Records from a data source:
^^^^^^^^

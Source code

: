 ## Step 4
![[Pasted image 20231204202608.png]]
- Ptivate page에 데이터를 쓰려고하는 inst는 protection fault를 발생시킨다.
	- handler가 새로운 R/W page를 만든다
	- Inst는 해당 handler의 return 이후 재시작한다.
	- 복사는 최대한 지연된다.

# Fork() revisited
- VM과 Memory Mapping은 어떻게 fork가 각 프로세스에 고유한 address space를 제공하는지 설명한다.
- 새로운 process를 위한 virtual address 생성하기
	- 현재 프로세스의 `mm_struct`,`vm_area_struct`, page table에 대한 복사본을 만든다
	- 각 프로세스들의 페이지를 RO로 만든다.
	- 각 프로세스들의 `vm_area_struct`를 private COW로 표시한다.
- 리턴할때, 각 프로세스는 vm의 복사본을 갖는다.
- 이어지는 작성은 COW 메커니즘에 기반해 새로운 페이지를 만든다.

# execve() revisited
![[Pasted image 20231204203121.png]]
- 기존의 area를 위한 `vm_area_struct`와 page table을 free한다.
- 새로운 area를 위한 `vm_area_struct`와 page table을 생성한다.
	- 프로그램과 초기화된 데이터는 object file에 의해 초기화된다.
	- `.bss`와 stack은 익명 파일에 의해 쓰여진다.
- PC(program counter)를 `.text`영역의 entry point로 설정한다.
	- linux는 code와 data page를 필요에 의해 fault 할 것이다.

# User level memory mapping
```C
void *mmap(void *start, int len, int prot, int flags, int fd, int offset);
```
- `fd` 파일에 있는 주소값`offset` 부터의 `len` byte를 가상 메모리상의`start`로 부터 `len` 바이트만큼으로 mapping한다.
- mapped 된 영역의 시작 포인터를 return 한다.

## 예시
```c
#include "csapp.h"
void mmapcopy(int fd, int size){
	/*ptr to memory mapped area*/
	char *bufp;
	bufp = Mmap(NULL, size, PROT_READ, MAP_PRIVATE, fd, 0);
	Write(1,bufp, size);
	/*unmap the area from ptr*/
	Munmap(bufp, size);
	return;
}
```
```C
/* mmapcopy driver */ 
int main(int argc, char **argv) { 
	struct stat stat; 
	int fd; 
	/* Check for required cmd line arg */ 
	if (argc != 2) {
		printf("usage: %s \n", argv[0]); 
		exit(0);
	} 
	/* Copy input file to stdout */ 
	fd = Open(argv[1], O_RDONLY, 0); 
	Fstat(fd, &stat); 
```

^^^^^^^^

Work to be completed: The line containing "- mapped 된 영역의 시작 포인터를 return 한다." marks where to begin; copy it and every later line exactly, through the end of the data.

Exercise output:
- mapped 된 영역의 시작 포인터를 return 한다.

## 예시
```c
#include "csapp.h"
void mmapcopy(int fd, int size){
	/*ptr to memory mapped area*/
	char *bufp;
	bufp = Mmap(NULL, size, PROT_READ, MAP_PRIVATE, fd, 0);
	Write(1,bufp, size);
	/*unmap the area from ptr*/
	Munmap(bufp, size);
	return;
}
```
```C
/* mmapcopy driver */ 
int main(int argc, char **argv) { 
	struct stat stat; 
	int fd; 
	/* Check for required cmd line arg */ 
	if (argc != 2) {
		printf("usage: %s \n", argv[0]); 
		exit(0);
	} 
	/* Copy input file to stdout */ 
	fd = Open(argv[1], O_RDONLY, 0); 
	Fstat(fd, &stat); 
```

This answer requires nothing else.